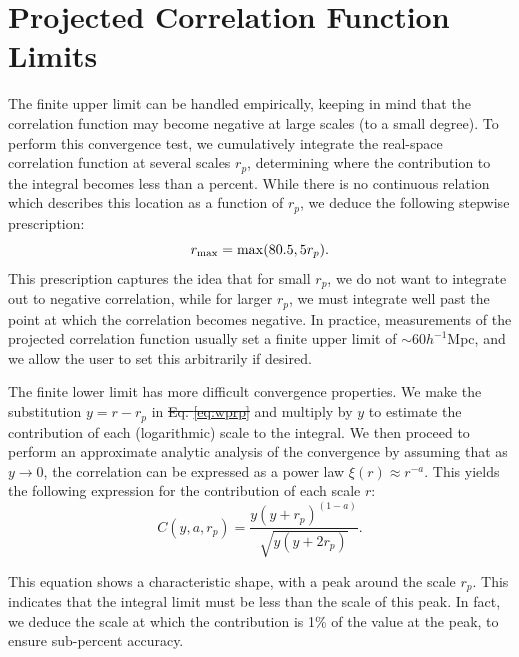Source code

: \documentclass[5p,aas_macros]{elsarticle}
\providecommand{\DIFaddtex}[1]{{\protect\color{blue}\uwave{#1}}} %
\providecommand{\DIFdeltex}[1]{{\protect\color{red}\sout{#1}}}                      %
\providecommand{\DIFaddbegin}{} %
\providecommand{\DIFaddend}{} %
\providecommand{\DIFdelbegin}{} %
\providecommand{\DIFdelend}{} %
\providecommand{\DIFadd}[1]{\texorpdfstring{\DIFaddtex{#1}}{#1}} %
\providecommand{\DIFdel}[1]{\texorpdfstring{\DIFdeltex{#1}}{}} %
\begin{document}
\section{Projected Correlation Function Limits}
\label{app:proj}
The finite upper limit can be handled empirically, keeping in mind that the correlation function may become negative at large scales (to a small degree). 
To perform this convergence test, we cumulatively integrate the real-space correlation function at several scales $r_p$, determining where the contribution to the integral becomes less than a percent. 
While there is no continuous relation which describes this location as a function of $r_p$, we deduce the following stepwise prescription:
\begin{equation}
	r_{\rm max} = {\rm max}(80.5,5r_p).
\end{equation}
This prescription captures the idea that for small $r_p$, we do not want to integrate out to negative correlation, while for larger $r_p$, we must integrate well past the point at which the correlation becomes negative. In practice, measurements of the projected correlation function usually set a finite upper limit of $\sim 60 h^{-1}$Mpc, and we allow the user to set this arbitrarily if desired.

The finite lower limit has more difficult convergence properties. We make the substitution $y=r-r_p$ in \DIFdelbegin \DIFdel{Eq. \ref{eq:wprp} }\DIFdelend \DIFaddbegin \DIFadd{\mbox{%
\cref{eq:wprp} }\hspace{0pt}%
}\DIFaddend and multiply by $y$ to estimate the contribution of each (logarithmic) scale to the integral. We then proceed to perform an approximate analytic analysis of the convergence by assuming that as $y \rightarrow 0$, the correlation can be expressed as a power law $\xi(r) \approx r^{-a}$. This yields the following expression for the contribution of each scale $r$:
 \begin{equation}
 	\label{eq:projcorrcontr}
 	C(y,a,r_p) = \frac{y(y+r_p)^{(1-a)}}{\sqrt{y(y+2r_p)}}.
 \end{equation} 
\DIFdelbegin %

\DIFdelend This equation shows a characteristic shape, with a peak around the scale $r_p$. 
This indicates that the integral limit must be less than the scale of this peak.
In fact, we deduce the scale at which the contribution is 1\% of the value at the peak, to ensure sub-percent accuracy.
\end{document}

* **What you have to do**
Please print each entry exactly as it stands, without the pictures.

* **Response to the exercise**
Source code

: \documentclass[5p,aas_macros]{elsarticle}
\providecommand{\DIFaddtex}[1]{{\protect\color{blue}\uwave{#1}}} %
\providecommand{\DIFdeltex}[1]{{\protect\color{red}\sout{#1}}}                      %
\providecommand{\DIFaddbegin}{} %
\providecommand{\DIFaddend}{} %
\providecommand{\DIFdelbegin}{} %
\providecommand{\DIFdelend}{} %
\providecommand{\DIFadd}[1]{\texorpdfstring{\DIFaddtex{#1}}{#1}} %
\providecommand{\DIFdel}[1]{\texorpdfstring{\DIFdeltex{#1}}{}} %
\begin{document}
\section{Projected Correlation Function Limits}
\label{app:proj}
The finite upper limit can be handled empirically, keeping in mind that the correlation function may become negative at large scales (to a small degree). 
To perform this convergence test, we cumulatively integrate the real-space correlation function at several scales $r_p$, determining where the contribution to the integral becomes less than a percent. 
While there is no continuous relation which describes this location as a function of $r_p$, we deduce the following stepwise prescription:
\begin{equation}
	r_{\rm max} = {\rm max}(80.5,5r_p).
\end{equation}
This prescription captures the idea that for small $r_p$, we do not want to integrate out to negative correlation, while for larger $r_p$, we must integrate well past the point at which the correlation becomes negative. In practice, measurements of the projected correlation function usually set a finite upper limit of $\sim 60 h^{-1}$Mpc, and we allow the user to set this arbitrarily if desired.

The finite lower limit has more difficult convergence properties. We make the substitution $y=r-r_p$ in \DIFdelbegin \DIFdel{Eq. \ref{eq:wprp} }\DIFdelend \DIFaddbegin \DIFadd{\mbox{%
\cref{eq:wprp} }\hspace{0pt}%
}\DIFaddend and multiply by $y$ to estimate the contribution of each (logarithmic) scale to the integral. We then proceed to perform an approximate analytic analysis of the convergence by assuming that as $y \rightarrow 0$, the correlation can be expressed as a power law $\xi(r) \approx r^{-a}$. This yields the following expression for the contribution of each scale $r$:
 \begin{equation}
 	\label{eq:projcorrcontr}
 	C(y,a,r_p) = \frac{y(y+r_p)^{(1-a)}}{\sqrt{y(y+2r_p)}}.
 \end{equation} 
\DIFdelbegin %

\DIFdelend This equation shows a characteristic shape, with a peak around the scale $r_p$. 
This indicates that the integral limit must be less than the scale of this peak.
In fact, we deduce the scale at which the contribution is 1\% of the value at the peak, to ensure sub-percent accuracy.
\end{document}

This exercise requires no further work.